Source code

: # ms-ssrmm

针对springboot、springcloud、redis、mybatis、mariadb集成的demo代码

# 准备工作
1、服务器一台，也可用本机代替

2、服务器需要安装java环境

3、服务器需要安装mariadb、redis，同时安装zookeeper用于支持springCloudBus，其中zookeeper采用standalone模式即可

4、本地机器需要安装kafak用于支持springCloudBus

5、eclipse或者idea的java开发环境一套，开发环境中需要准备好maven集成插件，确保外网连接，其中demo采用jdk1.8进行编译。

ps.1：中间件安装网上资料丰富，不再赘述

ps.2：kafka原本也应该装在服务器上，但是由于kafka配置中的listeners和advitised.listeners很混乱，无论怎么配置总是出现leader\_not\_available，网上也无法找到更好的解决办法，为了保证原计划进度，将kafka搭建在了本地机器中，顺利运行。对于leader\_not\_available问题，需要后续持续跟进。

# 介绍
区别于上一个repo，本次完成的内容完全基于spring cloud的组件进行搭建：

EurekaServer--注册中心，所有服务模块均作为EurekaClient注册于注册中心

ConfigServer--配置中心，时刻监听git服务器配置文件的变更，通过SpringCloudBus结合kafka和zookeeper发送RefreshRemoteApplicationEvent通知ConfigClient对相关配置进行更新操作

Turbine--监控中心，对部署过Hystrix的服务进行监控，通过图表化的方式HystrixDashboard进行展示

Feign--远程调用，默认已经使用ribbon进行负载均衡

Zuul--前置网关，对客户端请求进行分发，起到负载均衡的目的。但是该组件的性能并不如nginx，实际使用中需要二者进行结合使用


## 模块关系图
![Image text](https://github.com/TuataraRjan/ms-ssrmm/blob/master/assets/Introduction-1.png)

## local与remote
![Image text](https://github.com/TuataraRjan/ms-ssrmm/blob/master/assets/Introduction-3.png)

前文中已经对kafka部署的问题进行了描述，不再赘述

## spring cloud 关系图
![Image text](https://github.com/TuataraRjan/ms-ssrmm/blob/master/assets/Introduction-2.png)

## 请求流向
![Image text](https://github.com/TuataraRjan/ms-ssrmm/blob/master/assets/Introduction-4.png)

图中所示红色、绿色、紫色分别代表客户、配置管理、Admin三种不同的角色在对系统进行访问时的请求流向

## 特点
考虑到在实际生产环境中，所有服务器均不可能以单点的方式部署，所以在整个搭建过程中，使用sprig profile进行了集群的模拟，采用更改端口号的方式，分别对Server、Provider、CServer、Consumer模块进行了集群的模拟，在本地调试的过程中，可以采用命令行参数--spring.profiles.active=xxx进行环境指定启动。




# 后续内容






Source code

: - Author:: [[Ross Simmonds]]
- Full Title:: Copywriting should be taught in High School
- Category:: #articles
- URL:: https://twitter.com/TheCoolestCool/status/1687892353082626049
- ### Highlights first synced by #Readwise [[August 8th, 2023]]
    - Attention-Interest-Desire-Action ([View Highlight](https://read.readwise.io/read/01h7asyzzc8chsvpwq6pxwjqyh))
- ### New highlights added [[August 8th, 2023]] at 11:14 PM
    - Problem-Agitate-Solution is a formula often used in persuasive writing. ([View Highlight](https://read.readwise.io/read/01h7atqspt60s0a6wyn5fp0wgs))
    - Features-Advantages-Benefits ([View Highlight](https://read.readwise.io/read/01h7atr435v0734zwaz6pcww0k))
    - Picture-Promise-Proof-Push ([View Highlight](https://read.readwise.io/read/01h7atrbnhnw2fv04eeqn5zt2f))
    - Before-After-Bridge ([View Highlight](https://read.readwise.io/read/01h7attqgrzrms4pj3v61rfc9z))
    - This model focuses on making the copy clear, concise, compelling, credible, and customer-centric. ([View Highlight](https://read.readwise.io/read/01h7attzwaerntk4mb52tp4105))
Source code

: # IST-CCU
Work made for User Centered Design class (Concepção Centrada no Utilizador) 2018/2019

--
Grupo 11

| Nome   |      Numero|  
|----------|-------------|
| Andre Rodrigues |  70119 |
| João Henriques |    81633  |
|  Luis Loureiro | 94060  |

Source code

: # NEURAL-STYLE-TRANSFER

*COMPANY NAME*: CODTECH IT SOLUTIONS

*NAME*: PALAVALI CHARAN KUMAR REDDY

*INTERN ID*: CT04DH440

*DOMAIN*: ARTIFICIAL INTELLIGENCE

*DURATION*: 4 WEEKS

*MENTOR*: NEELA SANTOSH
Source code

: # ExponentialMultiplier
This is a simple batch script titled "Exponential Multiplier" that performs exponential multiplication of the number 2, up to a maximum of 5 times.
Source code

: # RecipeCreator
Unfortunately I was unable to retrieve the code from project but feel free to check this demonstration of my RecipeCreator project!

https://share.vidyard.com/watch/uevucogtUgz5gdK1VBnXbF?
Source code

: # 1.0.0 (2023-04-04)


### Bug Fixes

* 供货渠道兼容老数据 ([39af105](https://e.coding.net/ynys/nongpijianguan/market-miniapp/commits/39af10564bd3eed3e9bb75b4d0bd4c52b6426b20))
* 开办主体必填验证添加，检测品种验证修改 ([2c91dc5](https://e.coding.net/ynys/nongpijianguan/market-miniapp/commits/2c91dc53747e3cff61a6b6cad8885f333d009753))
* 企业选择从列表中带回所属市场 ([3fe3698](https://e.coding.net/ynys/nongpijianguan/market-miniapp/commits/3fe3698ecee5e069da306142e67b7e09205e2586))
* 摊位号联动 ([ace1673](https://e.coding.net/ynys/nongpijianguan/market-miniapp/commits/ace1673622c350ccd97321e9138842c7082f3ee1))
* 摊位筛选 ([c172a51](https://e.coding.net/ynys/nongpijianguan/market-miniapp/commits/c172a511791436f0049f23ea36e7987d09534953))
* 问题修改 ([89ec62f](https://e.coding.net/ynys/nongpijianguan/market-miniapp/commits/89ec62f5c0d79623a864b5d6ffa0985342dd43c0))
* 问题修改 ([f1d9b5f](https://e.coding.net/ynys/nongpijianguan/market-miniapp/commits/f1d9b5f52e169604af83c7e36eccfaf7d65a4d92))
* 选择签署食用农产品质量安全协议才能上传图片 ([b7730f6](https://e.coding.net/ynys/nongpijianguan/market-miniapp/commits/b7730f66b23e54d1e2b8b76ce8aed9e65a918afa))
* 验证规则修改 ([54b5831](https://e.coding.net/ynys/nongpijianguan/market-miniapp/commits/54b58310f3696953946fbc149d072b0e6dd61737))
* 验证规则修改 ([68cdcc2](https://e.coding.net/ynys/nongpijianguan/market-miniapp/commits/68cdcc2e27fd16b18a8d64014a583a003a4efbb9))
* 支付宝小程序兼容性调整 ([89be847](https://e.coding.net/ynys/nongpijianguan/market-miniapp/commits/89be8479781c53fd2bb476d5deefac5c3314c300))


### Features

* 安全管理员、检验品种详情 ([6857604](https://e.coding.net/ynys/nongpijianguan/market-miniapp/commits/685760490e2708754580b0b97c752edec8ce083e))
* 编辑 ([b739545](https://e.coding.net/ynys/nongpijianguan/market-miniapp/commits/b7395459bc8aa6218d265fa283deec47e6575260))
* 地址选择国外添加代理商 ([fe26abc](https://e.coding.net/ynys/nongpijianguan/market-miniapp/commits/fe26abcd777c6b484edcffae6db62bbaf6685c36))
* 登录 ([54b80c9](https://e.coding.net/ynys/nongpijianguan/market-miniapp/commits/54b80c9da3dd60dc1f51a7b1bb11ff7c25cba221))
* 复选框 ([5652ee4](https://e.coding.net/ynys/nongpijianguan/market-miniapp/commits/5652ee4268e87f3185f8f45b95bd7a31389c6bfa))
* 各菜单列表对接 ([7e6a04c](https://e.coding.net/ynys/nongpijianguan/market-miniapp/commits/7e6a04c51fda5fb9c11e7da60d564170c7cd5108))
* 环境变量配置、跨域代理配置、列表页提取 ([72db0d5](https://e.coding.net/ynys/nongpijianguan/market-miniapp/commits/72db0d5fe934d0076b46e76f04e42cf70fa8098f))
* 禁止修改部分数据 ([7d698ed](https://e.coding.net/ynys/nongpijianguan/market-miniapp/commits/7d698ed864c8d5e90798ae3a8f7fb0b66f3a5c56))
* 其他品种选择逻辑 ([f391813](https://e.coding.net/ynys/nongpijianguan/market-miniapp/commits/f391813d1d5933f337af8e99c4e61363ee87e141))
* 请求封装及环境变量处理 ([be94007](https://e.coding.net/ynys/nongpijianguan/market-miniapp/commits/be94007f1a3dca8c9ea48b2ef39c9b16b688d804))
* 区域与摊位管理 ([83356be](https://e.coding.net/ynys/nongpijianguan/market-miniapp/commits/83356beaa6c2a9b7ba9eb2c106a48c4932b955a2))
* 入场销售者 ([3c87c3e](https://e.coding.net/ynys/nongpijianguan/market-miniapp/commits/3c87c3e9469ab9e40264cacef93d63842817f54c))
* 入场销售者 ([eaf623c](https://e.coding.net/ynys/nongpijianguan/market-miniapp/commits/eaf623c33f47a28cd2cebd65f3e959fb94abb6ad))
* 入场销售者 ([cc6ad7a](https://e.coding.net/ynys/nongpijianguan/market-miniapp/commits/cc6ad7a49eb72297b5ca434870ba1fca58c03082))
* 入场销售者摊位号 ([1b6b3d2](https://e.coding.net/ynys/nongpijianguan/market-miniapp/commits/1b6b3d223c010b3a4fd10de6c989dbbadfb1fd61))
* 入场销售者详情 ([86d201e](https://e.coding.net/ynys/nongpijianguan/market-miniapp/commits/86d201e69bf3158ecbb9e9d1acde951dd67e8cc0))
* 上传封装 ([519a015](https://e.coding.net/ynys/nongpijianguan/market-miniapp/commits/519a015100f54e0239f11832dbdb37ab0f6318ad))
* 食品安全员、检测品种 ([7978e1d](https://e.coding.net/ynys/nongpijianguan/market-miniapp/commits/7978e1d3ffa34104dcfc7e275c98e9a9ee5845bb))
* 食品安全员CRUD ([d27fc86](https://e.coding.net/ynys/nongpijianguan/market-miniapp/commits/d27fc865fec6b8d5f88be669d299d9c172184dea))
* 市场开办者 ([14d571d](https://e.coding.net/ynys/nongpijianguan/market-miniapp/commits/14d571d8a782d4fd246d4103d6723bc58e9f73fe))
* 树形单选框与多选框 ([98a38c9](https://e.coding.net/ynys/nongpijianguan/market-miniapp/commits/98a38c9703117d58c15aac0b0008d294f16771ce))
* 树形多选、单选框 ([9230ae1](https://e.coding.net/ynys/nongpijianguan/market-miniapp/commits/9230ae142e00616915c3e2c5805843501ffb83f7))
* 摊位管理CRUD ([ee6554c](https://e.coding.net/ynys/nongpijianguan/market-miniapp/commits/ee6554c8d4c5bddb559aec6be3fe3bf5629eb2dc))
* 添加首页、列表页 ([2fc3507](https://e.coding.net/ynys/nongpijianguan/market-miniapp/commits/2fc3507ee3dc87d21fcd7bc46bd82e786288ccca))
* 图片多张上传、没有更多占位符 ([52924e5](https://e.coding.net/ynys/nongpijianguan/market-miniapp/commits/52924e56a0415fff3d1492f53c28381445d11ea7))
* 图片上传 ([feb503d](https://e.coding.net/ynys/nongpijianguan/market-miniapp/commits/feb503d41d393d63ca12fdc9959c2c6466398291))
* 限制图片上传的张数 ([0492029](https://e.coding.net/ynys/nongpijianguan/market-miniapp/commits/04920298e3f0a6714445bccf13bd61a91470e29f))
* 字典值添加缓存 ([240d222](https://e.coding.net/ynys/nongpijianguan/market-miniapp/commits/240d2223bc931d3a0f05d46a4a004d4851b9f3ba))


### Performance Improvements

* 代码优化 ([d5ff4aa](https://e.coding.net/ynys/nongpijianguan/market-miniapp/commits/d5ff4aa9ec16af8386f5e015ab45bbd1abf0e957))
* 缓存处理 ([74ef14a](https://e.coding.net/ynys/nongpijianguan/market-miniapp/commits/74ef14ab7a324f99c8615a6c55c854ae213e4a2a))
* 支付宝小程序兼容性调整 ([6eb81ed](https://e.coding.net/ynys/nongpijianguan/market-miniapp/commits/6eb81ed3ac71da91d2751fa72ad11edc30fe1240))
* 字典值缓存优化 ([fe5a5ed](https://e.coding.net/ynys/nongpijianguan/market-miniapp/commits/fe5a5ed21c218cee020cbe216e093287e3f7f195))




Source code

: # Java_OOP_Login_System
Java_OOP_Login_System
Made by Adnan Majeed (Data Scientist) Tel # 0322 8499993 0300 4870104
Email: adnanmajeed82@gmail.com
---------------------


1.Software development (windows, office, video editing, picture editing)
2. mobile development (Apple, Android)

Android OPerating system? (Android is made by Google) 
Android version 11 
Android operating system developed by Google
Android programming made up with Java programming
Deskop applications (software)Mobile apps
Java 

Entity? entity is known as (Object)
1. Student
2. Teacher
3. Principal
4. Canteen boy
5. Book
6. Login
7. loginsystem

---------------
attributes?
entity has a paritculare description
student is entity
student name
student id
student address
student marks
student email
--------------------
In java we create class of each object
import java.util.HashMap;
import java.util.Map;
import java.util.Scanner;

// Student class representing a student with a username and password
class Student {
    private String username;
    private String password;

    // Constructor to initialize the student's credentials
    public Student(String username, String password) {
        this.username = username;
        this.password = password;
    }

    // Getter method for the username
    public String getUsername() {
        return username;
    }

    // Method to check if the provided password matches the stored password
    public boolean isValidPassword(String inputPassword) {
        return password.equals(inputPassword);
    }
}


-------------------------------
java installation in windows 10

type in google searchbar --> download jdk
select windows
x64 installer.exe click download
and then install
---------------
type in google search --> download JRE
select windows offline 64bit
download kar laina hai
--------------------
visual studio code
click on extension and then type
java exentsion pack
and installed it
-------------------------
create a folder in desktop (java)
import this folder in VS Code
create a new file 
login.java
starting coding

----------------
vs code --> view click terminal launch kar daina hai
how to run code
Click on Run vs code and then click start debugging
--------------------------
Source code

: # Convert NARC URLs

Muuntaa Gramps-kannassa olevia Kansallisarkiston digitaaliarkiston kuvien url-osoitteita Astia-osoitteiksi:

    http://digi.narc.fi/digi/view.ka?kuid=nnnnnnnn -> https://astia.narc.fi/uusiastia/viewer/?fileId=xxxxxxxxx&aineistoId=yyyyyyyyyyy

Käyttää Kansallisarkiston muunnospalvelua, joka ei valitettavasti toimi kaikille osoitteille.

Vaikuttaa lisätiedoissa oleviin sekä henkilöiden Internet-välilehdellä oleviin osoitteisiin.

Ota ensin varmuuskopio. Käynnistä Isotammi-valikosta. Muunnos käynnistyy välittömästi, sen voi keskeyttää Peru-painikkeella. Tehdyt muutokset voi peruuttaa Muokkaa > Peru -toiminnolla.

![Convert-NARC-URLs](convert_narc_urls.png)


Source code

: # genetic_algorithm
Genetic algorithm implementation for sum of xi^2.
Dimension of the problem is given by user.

────────────────

--- PROBLEM DESCRIPTION ---
Copy out the range of lines above starting at the line with "Email: adnanmajeed82@gmail.com" and ending at the line with "student marks", exactly and including both.

--- SOLUTION BELOW ---
Email: adnanmajeed82@gmail.com
---------------------


1.Software development (windows, office, video editing, picture editing)
2. mobile development (Apple, Android)

Android OPerating system? (Android is made by Google) 
Android version 11 
Android operating system developed by Google
Android programming made up with Java programming
Deskop applications (software)Mobile apps
Java 

Entity? entity is known as (Object)
1. Student
2. Teacher
3. Principal
4. Canteen boy
5. Book
6. Login
7. loginsystem

---------------
attributes?
entity has a paritculare description
student is entity
student name
student id
student address
student marks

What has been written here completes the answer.